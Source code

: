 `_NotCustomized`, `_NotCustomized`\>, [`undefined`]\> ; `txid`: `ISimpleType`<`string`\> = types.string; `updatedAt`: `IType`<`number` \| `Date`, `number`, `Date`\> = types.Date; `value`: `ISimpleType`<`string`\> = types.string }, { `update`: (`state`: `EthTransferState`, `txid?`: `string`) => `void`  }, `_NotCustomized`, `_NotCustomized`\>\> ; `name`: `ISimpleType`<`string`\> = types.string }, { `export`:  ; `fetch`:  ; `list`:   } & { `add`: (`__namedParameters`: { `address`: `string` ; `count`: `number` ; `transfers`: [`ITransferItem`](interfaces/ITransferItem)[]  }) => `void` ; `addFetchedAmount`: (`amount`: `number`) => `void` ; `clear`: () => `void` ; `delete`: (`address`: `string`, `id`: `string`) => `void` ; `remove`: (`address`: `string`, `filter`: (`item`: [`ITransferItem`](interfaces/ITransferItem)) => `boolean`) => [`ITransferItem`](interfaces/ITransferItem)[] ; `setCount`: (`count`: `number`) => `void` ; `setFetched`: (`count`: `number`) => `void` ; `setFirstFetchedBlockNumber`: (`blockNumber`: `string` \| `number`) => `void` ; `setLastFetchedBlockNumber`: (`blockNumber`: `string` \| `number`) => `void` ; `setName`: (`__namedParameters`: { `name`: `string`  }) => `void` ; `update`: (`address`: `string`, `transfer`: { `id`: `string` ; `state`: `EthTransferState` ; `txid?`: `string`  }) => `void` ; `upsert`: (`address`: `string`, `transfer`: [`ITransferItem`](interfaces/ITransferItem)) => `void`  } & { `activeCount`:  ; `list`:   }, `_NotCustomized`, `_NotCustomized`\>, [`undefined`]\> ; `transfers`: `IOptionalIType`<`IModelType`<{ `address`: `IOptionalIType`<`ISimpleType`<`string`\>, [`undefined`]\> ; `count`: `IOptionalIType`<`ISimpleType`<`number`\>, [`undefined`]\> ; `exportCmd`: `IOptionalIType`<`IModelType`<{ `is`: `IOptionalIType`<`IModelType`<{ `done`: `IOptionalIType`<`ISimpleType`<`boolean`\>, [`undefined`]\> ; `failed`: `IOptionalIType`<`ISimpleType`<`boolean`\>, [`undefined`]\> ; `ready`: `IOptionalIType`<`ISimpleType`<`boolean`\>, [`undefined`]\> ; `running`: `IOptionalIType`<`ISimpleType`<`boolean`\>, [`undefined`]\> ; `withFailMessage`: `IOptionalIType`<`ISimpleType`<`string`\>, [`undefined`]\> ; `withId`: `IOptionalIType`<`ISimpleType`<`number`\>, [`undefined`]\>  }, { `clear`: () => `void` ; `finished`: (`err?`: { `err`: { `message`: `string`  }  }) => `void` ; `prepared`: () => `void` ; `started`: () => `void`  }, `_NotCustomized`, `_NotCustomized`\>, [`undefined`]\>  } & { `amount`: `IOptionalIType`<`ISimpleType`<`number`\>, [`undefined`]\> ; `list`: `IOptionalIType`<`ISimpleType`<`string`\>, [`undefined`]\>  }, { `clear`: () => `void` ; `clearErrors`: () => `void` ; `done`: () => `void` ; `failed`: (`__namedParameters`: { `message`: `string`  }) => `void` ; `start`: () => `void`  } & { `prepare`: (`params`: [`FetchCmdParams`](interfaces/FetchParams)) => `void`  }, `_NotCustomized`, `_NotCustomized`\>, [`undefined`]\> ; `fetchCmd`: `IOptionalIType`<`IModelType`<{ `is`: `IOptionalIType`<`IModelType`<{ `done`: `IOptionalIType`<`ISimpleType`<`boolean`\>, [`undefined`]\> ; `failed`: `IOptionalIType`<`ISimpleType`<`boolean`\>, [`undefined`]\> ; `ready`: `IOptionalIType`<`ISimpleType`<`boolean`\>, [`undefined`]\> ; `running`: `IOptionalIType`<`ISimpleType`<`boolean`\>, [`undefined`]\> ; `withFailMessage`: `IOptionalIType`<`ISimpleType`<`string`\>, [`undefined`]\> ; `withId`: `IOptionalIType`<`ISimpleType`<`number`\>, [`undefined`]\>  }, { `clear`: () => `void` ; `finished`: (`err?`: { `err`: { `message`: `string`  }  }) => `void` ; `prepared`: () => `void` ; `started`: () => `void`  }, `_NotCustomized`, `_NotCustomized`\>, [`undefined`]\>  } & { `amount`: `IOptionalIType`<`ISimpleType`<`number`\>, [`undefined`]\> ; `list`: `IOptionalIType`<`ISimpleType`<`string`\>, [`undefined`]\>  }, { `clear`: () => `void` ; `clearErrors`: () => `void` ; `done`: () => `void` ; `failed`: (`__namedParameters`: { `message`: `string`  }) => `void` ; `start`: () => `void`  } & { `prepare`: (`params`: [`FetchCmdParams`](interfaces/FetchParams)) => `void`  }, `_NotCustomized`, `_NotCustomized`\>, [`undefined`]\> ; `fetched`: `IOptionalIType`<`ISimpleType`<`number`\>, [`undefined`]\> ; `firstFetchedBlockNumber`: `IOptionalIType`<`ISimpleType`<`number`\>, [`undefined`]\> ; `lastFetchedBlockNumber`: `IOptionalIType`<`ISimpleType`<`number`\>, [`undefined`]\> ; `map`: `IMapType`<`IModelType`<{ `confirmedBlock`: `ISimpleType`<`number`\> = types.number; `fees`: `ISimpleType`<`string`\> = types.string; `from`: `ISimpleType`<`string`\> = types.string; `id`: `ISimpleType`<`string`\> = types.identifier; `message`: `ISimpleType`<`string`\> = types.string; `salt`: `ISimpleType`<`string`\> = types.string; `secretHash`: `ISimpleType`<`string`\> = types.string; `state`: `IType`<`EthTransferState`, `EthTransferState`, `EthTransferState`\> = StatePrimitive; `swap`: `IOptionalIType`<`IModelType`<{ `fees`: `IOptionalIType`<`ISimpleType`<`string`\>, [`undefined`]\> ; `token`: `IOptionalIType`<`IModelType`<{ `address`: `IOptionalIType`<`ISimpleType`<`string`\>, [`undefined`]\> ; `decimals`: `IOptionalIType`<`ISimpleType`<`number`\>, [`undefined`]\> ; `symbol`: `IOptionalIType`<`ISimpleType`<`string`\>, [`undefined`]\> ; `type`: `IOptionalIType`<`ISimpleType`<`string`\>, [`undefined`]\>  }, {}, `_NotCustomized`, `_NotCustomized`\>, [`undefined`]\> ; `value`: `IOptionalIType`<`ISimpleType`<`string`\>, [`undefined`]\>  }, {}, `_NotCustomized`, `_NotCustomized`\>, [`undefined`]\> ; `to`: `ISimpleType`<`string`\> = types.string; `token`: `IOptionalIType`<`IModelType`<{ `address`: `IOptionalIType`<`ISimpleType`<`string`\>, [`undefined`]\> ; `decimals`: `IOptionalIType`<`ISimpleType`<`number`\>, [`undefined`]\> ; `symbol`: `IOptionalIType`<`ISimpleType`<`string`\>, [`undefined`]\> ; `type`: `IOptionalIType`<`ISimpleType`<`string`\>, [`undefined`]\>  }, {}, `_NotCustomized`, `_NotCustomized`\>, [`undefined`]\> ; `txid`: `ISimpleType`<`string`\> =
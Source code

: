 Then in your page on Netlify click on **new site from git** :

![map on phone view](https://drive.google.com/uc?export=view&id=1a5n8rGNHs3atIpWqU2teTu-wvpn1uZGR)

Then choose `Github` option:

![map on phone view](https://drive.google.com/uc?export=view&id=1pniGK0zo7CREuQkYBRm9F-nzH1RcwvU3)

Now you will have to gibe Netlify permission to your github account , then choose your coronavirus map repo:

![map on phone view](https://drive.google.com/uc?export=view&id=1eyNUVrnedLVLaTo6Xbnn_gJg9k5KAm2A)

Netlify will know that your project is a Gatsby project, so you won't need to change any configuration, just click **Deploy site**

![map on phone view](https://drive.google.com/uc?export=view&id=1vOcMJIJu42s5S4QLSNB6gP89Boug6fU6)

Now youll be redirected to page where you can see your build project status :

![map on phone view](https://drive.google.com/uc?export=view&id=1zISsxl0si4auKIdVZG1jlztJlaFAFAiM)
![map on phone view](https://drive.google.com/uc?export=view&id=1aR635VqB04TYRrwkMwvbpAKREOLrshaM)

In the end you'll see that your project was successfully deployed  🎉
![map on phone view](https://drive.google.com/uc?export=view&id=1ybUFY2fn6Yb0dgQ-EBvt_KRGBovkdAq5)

•••••

* Task goal
Only the lines containing "site" are needed; copy each of them from the data.

* Task response
: Then in your page on Netlify click on **new site from git** :
Netlify will know that your project is a Gatsby project, so you won't need to change any configuration, just click **Deploy site**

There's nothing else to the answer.